Below are records; copy every line in them that holds the word "AgentRuntime".

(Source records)
····················
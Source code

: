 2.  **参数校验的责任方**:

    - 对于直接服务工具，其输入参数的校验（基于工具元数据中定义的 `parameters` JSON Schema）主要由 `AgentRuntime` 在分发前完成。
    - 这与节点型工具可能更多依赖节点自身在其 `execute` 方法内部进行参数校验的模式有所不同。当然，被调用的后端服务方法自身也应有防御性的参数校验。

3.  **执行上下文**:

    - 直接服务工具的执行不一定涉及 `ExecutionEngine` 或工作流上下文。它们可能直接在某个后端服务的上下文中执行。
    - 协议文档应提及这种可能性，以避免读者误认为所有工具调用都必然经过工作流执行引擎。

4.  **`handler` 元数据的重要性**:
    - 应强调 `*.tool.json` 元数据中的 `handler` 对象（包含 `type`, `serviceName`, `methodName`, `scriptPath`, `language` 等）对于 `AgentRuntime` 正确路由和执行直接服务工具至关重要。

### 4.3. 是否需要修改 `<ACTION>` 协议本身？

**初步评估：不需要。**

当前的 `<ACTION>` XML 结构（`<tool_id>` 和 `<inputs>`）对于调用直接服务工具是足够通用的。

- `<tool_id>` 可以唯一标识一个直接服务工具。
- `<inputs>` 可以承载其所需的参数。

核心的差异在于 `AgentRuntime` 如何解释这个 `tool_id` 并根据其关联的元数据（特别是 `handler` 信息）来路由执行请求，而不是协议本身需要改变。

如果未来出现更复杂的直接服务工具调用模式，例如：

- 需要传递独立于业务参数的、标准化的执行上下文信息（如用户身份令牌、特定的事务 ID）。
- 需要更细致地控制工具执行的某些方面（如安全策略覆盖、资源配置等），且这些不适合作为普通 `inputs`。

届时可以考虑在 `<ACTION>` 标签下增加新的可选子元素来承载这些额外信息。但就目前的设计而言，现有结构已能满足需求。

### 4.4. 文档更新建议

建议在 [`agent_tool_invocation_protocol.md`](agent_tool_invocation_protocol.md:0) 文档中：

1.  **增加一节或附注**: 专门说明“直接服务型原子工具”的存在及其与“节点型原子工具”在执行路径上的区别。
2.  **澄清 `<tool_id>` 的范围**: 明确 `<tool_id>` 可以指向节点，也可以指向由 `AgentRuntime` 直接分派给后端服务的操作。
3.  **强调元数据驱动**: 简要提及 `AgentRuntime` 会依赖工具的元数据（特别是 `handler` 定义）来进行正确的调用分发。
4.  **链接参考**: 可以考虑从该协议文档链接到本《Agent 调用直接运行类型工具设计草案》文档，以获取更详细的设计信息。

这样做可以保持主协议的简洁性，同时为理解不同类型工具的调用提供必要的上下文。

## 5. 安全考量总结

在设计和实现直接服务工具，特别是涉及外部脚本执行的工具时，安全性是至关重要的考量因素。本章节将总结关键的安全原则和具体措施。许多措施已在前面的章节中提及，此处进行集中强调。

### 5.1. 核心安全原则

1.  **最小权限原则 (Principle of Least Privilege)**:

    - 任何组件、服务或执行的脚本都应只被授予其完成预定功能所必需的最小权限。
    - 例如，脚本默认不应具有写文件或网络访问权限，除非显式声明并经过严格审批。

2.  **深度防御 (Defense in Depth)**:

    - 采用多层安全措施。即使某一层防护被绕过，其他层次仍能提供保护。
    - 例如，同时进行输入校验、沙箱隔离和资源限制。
····················
RESPONSE FOR THIS EXERCISE ▸
    - 对于直接服务工具，其输入参数的校验（基于工具元数据中定义的 `parameters` JSON Schema）主要由 `AgentRuntime` 在分发前完成。
    - 应强调 `*.tool.json` 元数据中的 `handler` 对象（包含 `type`, `serviceName`, `methodName`, `scriptPath`, `language` 等）对于 `AgentRuntime` 正确路由和执行直接服务工具至关重要。
核心的差异在于 `AgentRuntime` 如何解释这个 `tool_id` 并根据其关联的元数据（特别是 `handler` 信息）来路由执行请求，而不是协议本身需要改变。
2.  **澄清 `<tool_id>` 的范围**: 明确 `<tool_id>` 可以指向节点，也可以指向由 `AgentRuntime` 直接分派给后端服务的操作。
3.  **强调元数据驱动**: 简要提及 `AgentRuntime` 会依赖工具的元数据（特别是 `handler` 定义）来进行正确的调用分发。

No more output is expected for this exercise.